● WHAT TO DO
Take every line of the material below that includes the string "todo" and copy it out.
————————
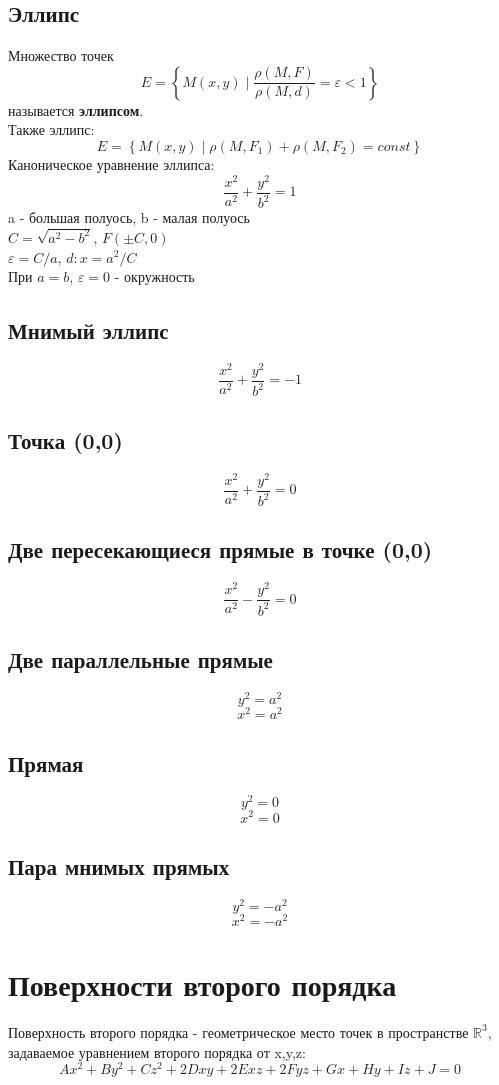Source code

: \subsection{Эллипс}
Множество точек 
$$E=\left\{ M(x,y)\mid \frac{\rho(M,F)}{\rho(M,d)}=\varepsilon<1 \right\}
$$ называется \textbf{эллипсом}.\\
Также эллипс:
$$E=\left\{ M(x,y)\mid \rho(M,F_1)+\rho(M,F_2)=const \right\} $$
Каноническое уравнение эллипса:
$$\boxed{\frac{x^2}{a^2}+\frac{y^2}{b^2}=1}$$
a - большая полуось, b - малая полуось\\
$C=\sqrt{a^2-b^2}$, $F(\pm C,0)$\\
$\varepsilon=C/a$, $d:x=a^2/C$\\
При $a=b$, $\varepsilon=0$ - окружность

\subsection{Мнимый эллипс}
$$\frac{x^2}{a^2}+\frac{y^2}{b^2}=-1$$
\subsection{Точка (0,0)}
$$\frac{x^2}{a^2}+\frac{y^2}{b^2}=0$$
\subsection{Две пересекающиеся прямые в точке (0,0)}
$$\frac{x^2}{a^2}-\frac{y^2}{b^2}=0$$
\subsection{Две параллельные прямые}
$$y^2=a^2$$
$$x^2=a^2$$
\subsection{Прямая}
$$y^2=0$$
$$x^2=0$$
\subsection{Пара мнимых прямых}
$$y^2=-a^2$$
$$x^2=-a^2$$



\section{Поверхности второго порядка}
\begin{defin}
Поверхность второго порядка - геометрическое место точек в пространстве
$\mathbb R^3$, задаваемое уравнением второго порядка от x,y,z:
$$Ax^2+By^2+Cz^2+2Dxy+2Exz+2Fyz+Gx+Hy+Iz+J=0$$
\end{defin}
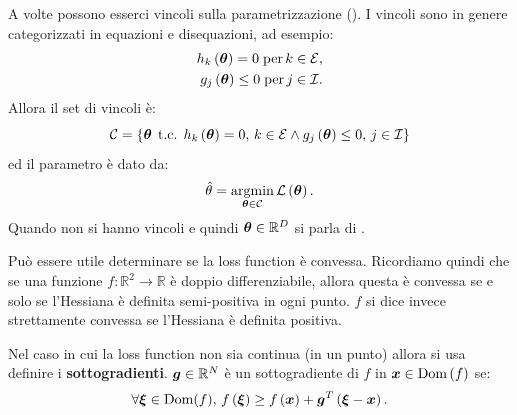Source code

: \documentclass[10pt]{article}
\begin{document}
    \begin{observation}
        A volte possono esserci vincoli sulla parametrizzazione (). I vincoli sono in genere categorizzati in equazioni e disequazioni, ad
        esempio:
        \[
            \begin{split}
                h_k \left( \bm{\theta} \right) = 0 \; \text{per} \, k\in\mathcal{E}, \\
                g_j \left( \bm{\theta} \right) \leq 0 \; \text{per} \, j\in\mathcal{I}.
            \end{split}
        \]
        Allora il set di vincoli è:
        \[
            \mathcal{C} = \left\{ \bm{\theta} \,\;\text{t.c.}\; \, h_k\left( \bm{\theta} \right) = 0,\, k\in\mathcal{E} \wedge g_j\left( \bm{\theta} \right) \leq 0,\, j\in\mathcal{I} \right\}
        \]
        ed il parametro è dato da:
        \[
            \hat{\theta} = \operatorname*{argmin}_{\bm{\theta}\in\mathcal{C}} \mathcal{L}\left( \bm{\theta} \right).
        \]
        Quando non si hanno vincoli e quindi \( \bm{\theta}\in\mathbb{R}^D \) si parla di .
    \end{observation}

    \begin{observation}
        Può essere utile determinare se la loss function è convessa. Ricordiamo quindi che se una
        funzione \( f: \mathbb{R}^2\longrightarrow\mathbb{R} \) è doppio differenziabile, allora questa è convessa
        se e solo se l'Hessiana è definita semi-positiva in ogni punto. \( f \) si dice invece
        strettamente convessa se l'Hessiana è definita positiva.
    \end{observation}

    \begin{observation}
        Nel caso in cui la loss function non sia continua (in un punto) allora si usa definire i
        \textbf{sottogradienti}. \( \bm{g}\in\mathbb{R}^N \) è un sottogradiente di \( f \) in
        \( \bm{x} \in \operatorname{Dom}\left( f \right) \) se:
        \[
            \forall \bm{\xi} \in \operatorname{Dom}(f),\, f\left( \bm{\xi} \right) \geq f\left( \bm{x} \right) + \bm{g}^T\left( \bm{\xi}-\bm{x} \right).
        \]
    \end{observation}
\end{document}
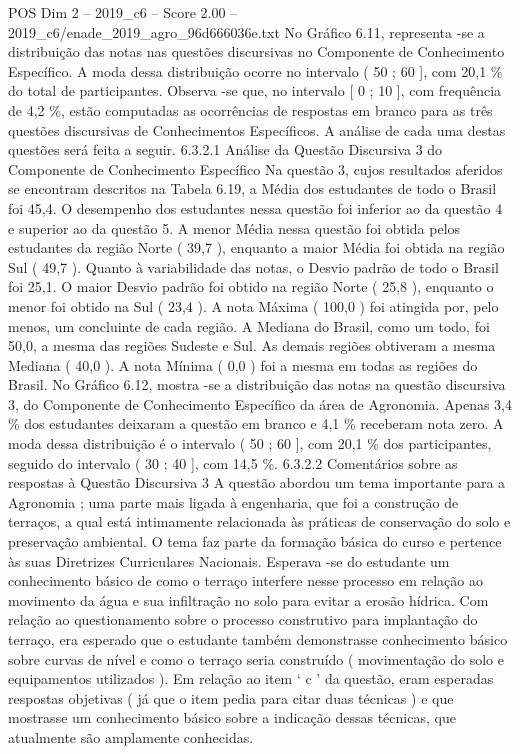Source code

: \begin{textsample}{POS Dim 2 – 2019\_c6 – Score 2.00 – 2019\_c6/enade\_2019\_agro\_96d666036e.txt}
No Gráfico 6.11, representa -se a distribuição das notas nas questões discursivas no Componente de Conhecimento Específico.
A moda dessa distribuição ocorre no intervalo ( 50 ; 60 ], com 20,1 \% do total de participantes.
Observa -se que, no intervalo [ 0 ; 10 ], com frequência de 4,2 \%, estão computadas as ocorrências de respostas em branco para as três questões discursivas de Conhecimentos Específicos.
A análise de cada uma destas questões será feita a seguir. 6.3.2.1 Análise da Questão Discursiva 3 do Componente de Conhecimento Específico Na questão 3, cujos resultados aferidos se encontram descritos na Tabela 6.19, a Média dos estudantes de todo o Brasil foi 45,4.
O desempenho dos estudantes nessa questão foi inferior ao da questão 4 e superior ao da questão 5.
A menor Média nessa questão foi obtida pelos estudantes da região Norte ( 39,7 ), enquanto a maior Média foi obtida na região Sul ( 49,7 ).
Quanto à variabilidade das notas, o Desvio padrão de todo o Brasil foi 25,1.
O maior Desvio padrão foi obtido na região Norte ( 25,8 ), enquanto o menor foi obtido na Sul ( 23,4 ).
A nota Máxima ( 100,0 ) foi atingida por, pelo menos, um concluinte de cada região.
A Mediana do Brasil, como um todo, foi 50,0, a mesma das regiões Sudeste e Sul.
As demais regiões obtiveram a mesma Mediana ( 40,0 ).
A nota Mínima ( 0,0 ) foi a mesma em todas as regiões do Brasil.
No Gráfico 6.12, mostra -se a distribuição das notas na questão discursiva 3, do Componente de Conhecimento Específico da área de Agronomia.
Apenas 3,4 \% dos estudantes deixaram a questão em branco e 4,1 \% receberam nota zero.
A moda dessa distribuição é o intervalo ( 50 ; 60 ], com 20,1 \% dos participantes, seguido do intervalo ( 30 ; 40 ], com 14,5 \%. 6.3.2.2 Comentários sobre as respostas à Questão Discursiva 3 A questão abordou um tema importante para a Agronomia ; uma parte mais ligada à engenharia, que foi a construção de terraços, a qual está intimamente relacionada às práticas de conservação do solo e preservação ambiental.
O tema faz parte da formação básica do curso e pertence às suas Diretrizes Curriculares Nacionais.
Esperava -se do estudante um conhecimento básico de como o terraço interfere nesse processo em relação ao movimento da água e sua infiltração no solo para evitar a erosão hídrica.
Com relação ao questionamento sobre o processo construtivo para implantação do terraço, era esperado que o estudante também demonstrasse conhecimento básico sobre curvas de nível e como o terraço seria construído ( movimentação do solo e equipamentos utilizados ).
Em relação ao item ‘ c ’ da questão, eram esperadas respostas objetivas ( já que o item pedia para citar duas técnicas ) e que mostrasse um conhecimento básico sobre a indicação dessas técnicas, que atualmente são amplamente conhecidas.

\end{textsample}
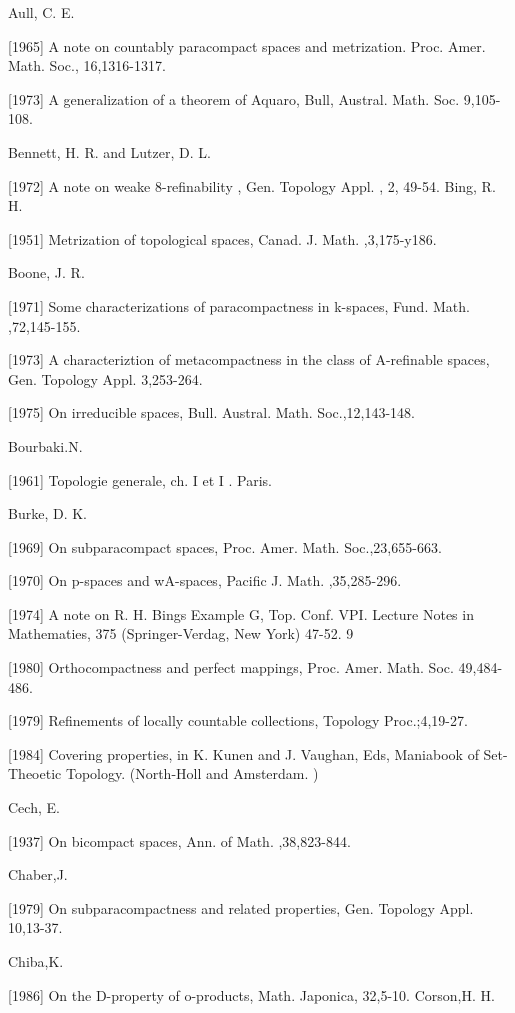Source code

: \documentclass[main.tex]{subfiles}
\begin{document}
\noindent Aull, C. E.

[1965]
A note on countably paracompact spaces and metrization. Proc.
Amer. Math. Soc., 16,1316-1317.

[1973]
A generalization of a theorem of Aquaro, Bull, Austral. Math. Soc.
9,105-108.

\noindent Bennett, H. R. and Lutzer, D. L.

[1972] A note on weake 8-refinability , Gen. Topology Appl. , 2, 49-54.
Bing, R. H.

[1951] Metrization of topological spaces, Canad. J. Math. ,3,175-y186.

Boone, J. R.

[1971]
Some characterizations of paracompactness in k-spaces, Fund.
Math. ,72,145-155.

[1973] A characteriztion of metacompactness in the class of A-refinable
spaces, Gen. Topology Appl. 3,253-264.

[1975] On irreducible spaces, Bull. Austral. Math. Soc.,12,143-148.

\noindent Bourbaki.N.

[1961] Topologie generale, ch. I et I . Paris.


\noindent Burke, D. K.

[1969] On subparacompact spaces, Proc. Amer. Math. Soc.,23,655-663.

[1970] On p-spaces and wA-spaces, Pacific J. Math. ,35,285-296.

[1974] A note on R. H. Bings Example G, Top. Conf. VPI. Lecture Notes in
Mathematies, 375 (Springer-Verdag, New York) 47-52. 9

[1980] Orthocompactness and perfect mappings, Proc. Amer. Math. Soc.
49,484-486.

[1979] Refinements of locally countable collections, Topology Proc.;4,19-27.

[1984] Covering properties, in  K. Kunen and J. Vaughan, Eds, Maniabook of Set-Theoetic Topology. (North-Holl and Amsterdam. )


\noindent Cech, E.

[1937] On bicompact spaces, Ann. of Math. ,38,823-844.

\noindent Chaber,J.

[1979] On subparacompactness and related properties, Gen. Topology Appl.
10,13-37.

\noindent Chiba,K.

[1986] On the D-property of o-products, Math. Japonica, 32,5-10.
Corson,H. H.
\end{document}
————————
● RESPONSE BOX
A análise de cada uma destas questões será feita a seguir. 6.3.2.1 Análise da Questão Discursiva 3 do Componente de Conhecimento Específico Na questão 3, cujos resultados aferidos se encontram descritos na Tabela 6.19, a Média dos estudantes de todo o Brasil foi 45,4.
Quanto à variabilidade das notas, o Desvio padrão de todo o Brasil foi 25,1.
A Mediana do Brasil, como um todo, foi 50,0, a mesma das regiões Sudeste e Sul.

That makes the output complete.